• _ASSIGNED TASK_: All of the entries are to be written out again verbatim.

• _MATERIAL TO PROCESS_:
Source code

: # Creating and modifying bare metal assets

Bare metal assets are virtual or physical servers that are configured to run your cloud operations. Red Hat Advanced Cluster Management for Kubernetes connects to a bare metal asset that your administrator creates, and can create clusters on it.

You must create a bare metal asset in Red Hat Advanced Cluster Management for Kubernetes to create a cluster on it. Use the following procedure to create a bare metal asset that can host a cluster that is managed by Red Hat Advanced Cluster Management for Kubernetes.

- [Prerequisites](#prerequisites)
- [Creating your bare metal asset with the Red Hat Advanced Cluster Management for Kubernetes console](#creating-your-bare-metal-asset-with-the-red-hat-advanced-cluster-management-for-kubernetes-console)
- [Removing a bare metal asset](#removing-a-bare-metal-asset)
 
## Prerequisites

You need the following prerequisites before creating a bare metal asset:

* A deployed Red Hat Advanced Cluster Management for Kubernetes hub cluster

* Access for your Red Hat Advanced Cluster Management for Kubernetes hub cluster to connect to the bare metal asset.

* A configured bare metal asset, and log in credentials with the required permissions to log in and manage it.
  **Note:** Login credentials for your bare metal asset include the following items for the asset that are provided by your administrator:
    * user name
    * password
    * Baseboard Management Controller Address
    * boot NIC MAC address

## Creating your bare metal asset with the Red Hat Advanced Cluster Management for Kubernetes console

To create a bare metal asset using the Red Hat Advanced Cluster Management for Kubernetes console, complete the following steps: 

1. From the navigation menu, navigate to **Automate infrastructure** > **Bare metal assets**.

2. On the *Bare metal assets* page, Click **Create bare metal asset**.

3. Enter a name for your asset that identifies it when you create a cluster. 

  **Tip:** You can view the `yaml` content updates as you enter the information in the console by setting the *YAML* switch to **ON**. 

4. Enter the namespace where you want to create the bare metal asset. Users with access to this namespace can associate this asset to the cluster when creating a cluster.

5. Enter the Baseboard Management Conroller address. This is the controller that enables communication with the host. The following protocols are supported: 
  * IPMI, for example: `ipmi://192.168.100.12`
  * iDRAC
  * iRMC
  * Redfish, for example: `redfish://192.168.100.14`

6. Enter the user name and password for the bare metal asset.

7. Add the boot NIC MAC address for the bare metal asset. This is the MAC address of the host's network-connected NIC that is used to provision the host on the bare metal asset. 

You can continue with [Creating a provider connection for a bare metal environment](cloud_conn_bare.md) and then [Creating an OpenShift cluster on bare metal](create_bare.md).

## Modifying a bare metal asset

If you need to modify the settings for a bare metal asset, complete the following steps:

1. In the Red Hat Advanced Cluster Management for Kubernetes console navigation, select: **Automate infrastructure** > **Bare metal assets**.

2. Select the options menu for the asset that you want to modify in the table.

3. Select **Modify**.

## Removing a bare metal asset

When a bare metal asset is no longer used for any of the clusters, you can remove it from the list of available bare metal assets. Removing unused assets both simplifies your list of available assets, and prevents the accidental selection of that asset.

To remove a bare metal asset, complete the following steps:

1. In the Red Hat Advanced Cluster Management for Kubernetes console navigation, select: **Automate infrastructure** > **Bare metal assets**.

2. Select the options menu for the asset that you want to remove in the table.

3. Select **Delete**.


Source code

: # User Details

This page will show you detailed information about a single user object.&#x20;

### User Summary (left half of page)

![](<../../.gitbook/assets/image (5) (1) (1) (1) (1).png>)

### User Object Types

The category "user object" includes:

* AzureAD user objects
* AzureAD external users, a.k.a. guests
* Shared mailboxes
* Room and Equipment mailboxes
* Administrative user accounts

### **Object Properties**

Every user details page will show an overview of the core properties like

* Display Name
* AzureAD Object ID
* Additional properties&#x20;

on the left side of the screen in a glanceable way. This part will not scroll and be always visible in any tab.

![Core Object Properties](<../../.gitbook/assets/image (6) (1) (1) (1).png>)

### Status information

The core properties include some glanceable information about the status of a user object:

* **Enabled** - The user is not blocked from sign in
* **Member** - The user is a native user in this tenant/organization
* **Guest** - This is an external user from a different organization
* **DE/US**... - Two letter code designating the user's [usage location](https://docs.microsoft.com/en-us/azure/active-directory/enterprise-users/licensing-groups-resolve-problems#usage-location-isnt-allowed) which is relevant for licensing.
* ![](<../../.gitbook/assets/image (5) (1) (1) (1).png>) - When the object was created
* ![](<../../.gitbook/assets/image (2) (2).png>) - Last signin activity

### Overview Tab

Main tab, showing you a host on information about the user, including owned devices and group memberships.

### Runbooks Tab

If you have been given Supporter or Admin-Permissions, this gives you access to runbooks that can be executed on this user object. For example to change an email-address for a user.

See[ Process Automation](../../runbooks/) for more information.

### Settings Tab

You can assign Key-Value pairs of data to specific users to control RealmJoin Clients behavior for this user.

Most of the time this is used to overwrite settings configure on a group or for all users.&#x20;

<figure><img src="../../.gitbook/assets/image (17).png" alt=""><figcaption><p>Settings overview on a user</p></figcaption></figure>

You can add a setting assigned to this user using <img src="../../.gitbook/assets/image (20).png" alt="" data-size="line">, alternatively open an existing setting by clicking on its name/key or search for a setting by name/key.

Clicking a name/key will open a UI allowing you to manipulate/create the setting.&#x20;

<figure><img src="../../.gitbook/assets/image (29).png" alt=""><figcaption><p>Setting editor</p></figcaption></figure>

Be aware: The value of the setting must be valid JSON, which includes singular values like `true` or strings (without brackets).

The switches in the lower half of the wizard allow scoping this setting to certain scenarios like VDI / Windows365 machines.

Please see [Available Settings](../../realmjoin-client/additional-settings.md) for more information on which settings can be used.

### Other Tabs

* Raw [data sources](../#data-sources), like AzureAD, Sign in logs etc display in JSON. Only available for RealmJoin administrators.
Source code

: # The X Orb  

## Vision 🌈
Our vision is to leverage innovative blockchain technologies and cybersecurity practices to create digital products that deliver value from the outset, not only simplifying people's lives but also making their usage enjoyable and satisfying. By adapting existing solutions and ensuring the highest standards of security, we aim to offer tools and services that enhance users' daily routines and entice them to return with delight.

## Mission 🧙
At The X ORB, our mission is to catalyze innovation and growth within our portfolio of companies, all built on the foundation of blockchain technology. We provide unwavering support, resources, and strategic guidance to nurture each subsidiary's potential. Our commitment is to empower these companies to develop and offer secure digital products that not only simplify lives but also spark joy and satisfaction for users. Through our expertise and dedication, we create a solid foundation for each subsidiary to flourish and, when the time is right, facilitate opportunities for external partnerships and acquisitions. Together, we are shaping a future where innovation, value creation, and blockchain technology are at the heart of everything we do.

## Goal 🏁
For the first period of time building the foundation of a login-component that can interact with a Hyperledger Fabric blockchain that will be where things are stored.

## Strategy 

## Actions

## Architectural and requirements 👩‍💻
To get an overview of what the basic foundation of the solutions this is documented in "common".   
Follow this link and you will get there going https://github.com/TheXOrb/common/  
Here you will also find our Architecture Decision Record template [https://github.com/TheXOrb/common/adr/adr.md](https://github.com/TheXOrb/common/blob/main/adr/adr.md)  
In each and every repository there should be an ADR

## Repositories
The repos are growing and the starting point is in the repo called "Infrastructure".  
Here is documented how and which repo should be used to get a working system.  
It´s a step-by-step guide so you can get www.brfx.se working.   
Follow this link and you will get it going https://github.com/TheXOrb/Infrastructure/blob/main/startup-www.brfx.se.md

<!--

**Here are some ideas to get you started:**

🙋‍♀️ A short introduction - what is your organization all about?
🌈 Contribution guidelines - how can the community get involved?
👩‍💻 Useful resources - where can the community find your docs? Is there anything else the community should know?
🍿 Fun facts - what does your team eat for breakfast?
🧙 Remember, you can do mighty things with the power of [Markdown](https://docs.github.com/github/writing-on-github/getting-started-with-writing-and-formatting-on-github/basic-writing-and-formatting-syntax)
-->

• _TASK RESPONSE_:
Source code

: # Creating and modifying bare metal assets

Bare metal assets are virtual or physical servers that are configured to run your cloud operations. Red Hat Advanced Cluster Management for Kubernetes connects to a bare metal asset that your administrator creates, and can create clusters on it.

You must create a bare metal asset in Red Hat Advanced Cluster Management for Kubernetes to create a cluster on it. Use the following procedure to create a bare metal asset that can host a cluster that is managed by Red Hat Advanced Cluster Management for Kubernetes.

- [Prerequisites](#prerequisites)
- [Creating your bare metal asset with the Red Hat Advanced Cluster Management for Kubernetes console](#creating-your-bare-metal-asset-with-the-red-hat-advanced-cluster-management-for-kubernetes-console)
- [Removing a bare metal asset](#removing-a-bare-metal-asset)
 
## Prerequisites

You need the following prerequisites before creating a bare metal asset:

* A deployed Red Hat Advanced Cluster Management for Kubernetes hub cluster

* Access for your Red Hat Advanced Cluster Management for Kubernetes hub cluster to connect to the bare metal asset.

* A configured bare metal asset, and log in credentials with the required permissions to log in and manage it.
  **Note:** Login credentials for your bare metal asset include the following items for the asset that are provided by your administrator:
    * user name
    * password
    * Baseboard Management Controller Address
    * boot NIC MAC address

## Creating your bare metal asset with the Red Hat Advanced Cluster Management for Kubernetes console

To create a bare metal asset using the Red Hat Advanced Cluster Management for Kubernetes console, complete the following steps: 

1. From the navigation menu, navigate to **Automate infrastructure** > **Bare metal assets**.

2. On the *Bare metal assets* page, Click **Create bare metal asset**.

3. Enter a name for your asset that identifies it when you create a cluster. 

  **Tip:** You can view the `yaml` content updates as you enter the information in the console by setting the *YAML* switch to **ON**. 

4. Enter the namespace where you want to create the bare metal asset. Users with access to this namespace can associate this asset to the cluster when creating a cluster.

5. Enter the Baseboard Management Conroller address. This is the controller that enables communication with the host. The following protocols are supported: 
  * IPMI, for example: `ipmi://192.168.100.12`
  * iDRAC
  * iRMC
  * Redfish, for example: `redfish://192.168.100.14`

6. Enter the user name and password for the bare metal asset.

7. Add the boot NIC MAC address for the bare metal asset. This is the MAC address of the host's network-connected NIC that is used to provision the host on the bare metal asset. 

You can continue with [Creating a provider connection for a bare metal environment](cloud_conn_bare.md) and then [Creating an OpenShift cluster on bare metal](create_bare.md).

## Modifying a bare metal asset

If you need to modify the settings for a bare metal asset, complete the following steps:

1. In the Red Hat Advanced Cluster Management for Kubernetes console navigation, select: **Automate infrastructure** > **Bare metal assets**.

2. Select the options menu for the asset that you want to modify in the table.

3. Select **Modify**.

## Removing a bare metal asset

When a bare metal asset is no longer used for any of the clusters, you can remove it from the list of available bare metal assets. Removing unused assets both simplifies your list of available assets, and prevents the accidental selection of that asset.

To remove a bare metal asset, complete the following steps:

1. In the Red Hat Advanced Cluster Management for Kubernetes console navigation, select: **Automate infrastructure** > **Bare metal assets**.

2. Select the options menu for the asset that you want to remove in the table.

3. Select **Delete**.


Source code

: # User Details

This page will show you detailed information about a single user object.&#x20;

### User Summary (left half of page)

![](<../../.gitbook/assets/image (5) (1) (1) (1) (1).png>)

### User Object Types

The category "user object" includes:

* AzureAD user objects
* AzureAD external users, a.k.a. guests
* Shared mailboxes
* Room and Equipment mailboxes
* Administrative user accounts

### **Object Properties**

Every user details page will show an overview of the core properties like

* Display Name
* AzureAD Object ID
* Additional properties&#x20;

on the left side of the screen in a glanceable way. This part will not scroll and be always visible in any tab.

![Core Object Properties](<../../.gitbook/assets/image (6) (1) (1) (1).png>)

### Status information

The core properties include some glanceable information about the status of a user object:

* **Enabled** - The user is not blocked from sign in
* **Member** - The user is a native user in this tenant/organization
* **Guest** - This is an external user from a different organization
* **DE/US**... - Two letter code designating the user's [usage location](https://docs.microsoft.com/en-us/azure/active-directory/enterprise-users/licensing-groups-resolve-problems#usage-location-isnt-allowed) which is relevant for licensing.
* ![](<../../.gitbook/assets/image (5) (1) (1) (1).png>) - When the object was created
* ![](<../../.gitbook/assets/image (2) (2).png>) - Last signin activity

### Overview Tab

Main tab, showing you a host on information about the user, including owned devices and group memberships.

### Runbooks Tab

If you have been given Supporter or Admin-Permissions, this gives you access to runbooks that can be executed on this user object. For example to change an email-address for a user.

See[ Process Automation](../../runbooks/) for more information.

### Settings Tab

You can assign Key-Value pairs of data to specific users to control RealmJoin Clients behavior for this user.

Most of the time this is used to overwrite settings configure on a group or for all users.&#x20;

<figure><img src="../../.gitbook/assets/image (17).png" alt=""><figcaption><p>Settings overview on a user</p></figcaption></figure>

You can add a setting assigned to this user using <img src="../../.gitbook/assets/image (20).png" alt="" data-size="line">, alternatively open an existing setting by clicking on its name/key or search for a setting by name/key.

Clicking a name/key will open a UI allowing you to manipulate/create the setting.&#x20;

<figure><img src="../../.gitbook/assets/image (29).png" alt=""><figcaption><p>Setting editor</p></figcaption></figure>

Be aware: The value of the setting must be valid JSON, which includes singular values like `true` or strings (without brackets).

The switches in the lower half of the wizard allow scoping this setting to certain scenarios like VDI / Windows365 machines.

Please see [Available Settings](../../realmjoin-client/additional-settings.md) for more information on which settings can be used.

### Other Tabs

* Raw [data sources](../#data-sources), like AzureAD, Sign in logs etc display in JSON. Only available for RealmJoin administrators.
Source code

: # The X Orb  

## Vision 🌈
Our vision is to leverage innovative blockchain technologies and cybersecurity practices to create digital products that deliver value from the outset, not only simplifying people's lives but also making their usage enjoyable and satisfying. By adapting existing solutions and ensuring the highest standards of security, we aim to offer tools and services that enhance users' daily routines and entice them to return with delight.

## Mission 🧙
At The X ORB, our mission is to catalyze innovation and growth within our portfolio of companies, all built on the foundation of blockchain technology. We provide unwavering support, resources, and strategic guidance to nurture each subsidiary's potential. Our commitment is to empower these companies to develop and offer secure digital products that not only simplify lives but also spark joy and satisfaction for users. Through our expertise and dedication, we create a solid foundation for each subsidiary to flourish and, when the time is right, facilitate opportunities for external partnerships and acquisitions. Together, we are shaping a future where innovation, value creation, and blockchain technology are at the heart of everything we do.

## Goal 🏁
For the first period of time building the foundation of a login-component that can interact with a Hyperledger Fabric blockchain that will be where things are stored.

## Strategy 

## Actions

## Architectural and requirements 👩‍💻
To get an overview of what the basic foundation of the solutions this is documented in "common".   
Follow this link and you will get there going https://github.com/TheXOrb/common/  
Here you will also find our Architecture Decision Record template [https://github.com/TheXOrb/common/adr/adr.md](https://github.com/TheXOrb/common/blob/main/adr/adr.md)  
In each and every repository there should be an ADR

## Repositories
The repos are growing and the starting point is in the repo called "Infrastructure".  
Here is documented how and which repo should be used to get a working system.  
It´s a step-by-step guide so you can get www.brfx.se working.   
Follow this link and you will get it going https://github.com/TheXOrb/Infrastructure/blob/main/startup-www.brfx.se.md

<!--

**Here are some ideas to get you started:**

🙋‍♀️ A short introduction - what is your organization all about?
🌈 Contribution guidelines - how can the community get involved?
👩‍💻 Useful resources - where can the community find your docs? Is there anything else the community should know?
🍿 Fun facts - what does your team eat for breakfast?
🧙 Remember, you can do mighty things with the power of [Markdown](https://docs.github.com/github/writing-on-github/getting-started-with-writing-and-formatting-on-github/basic-writing-and-formatting-syntax)
-->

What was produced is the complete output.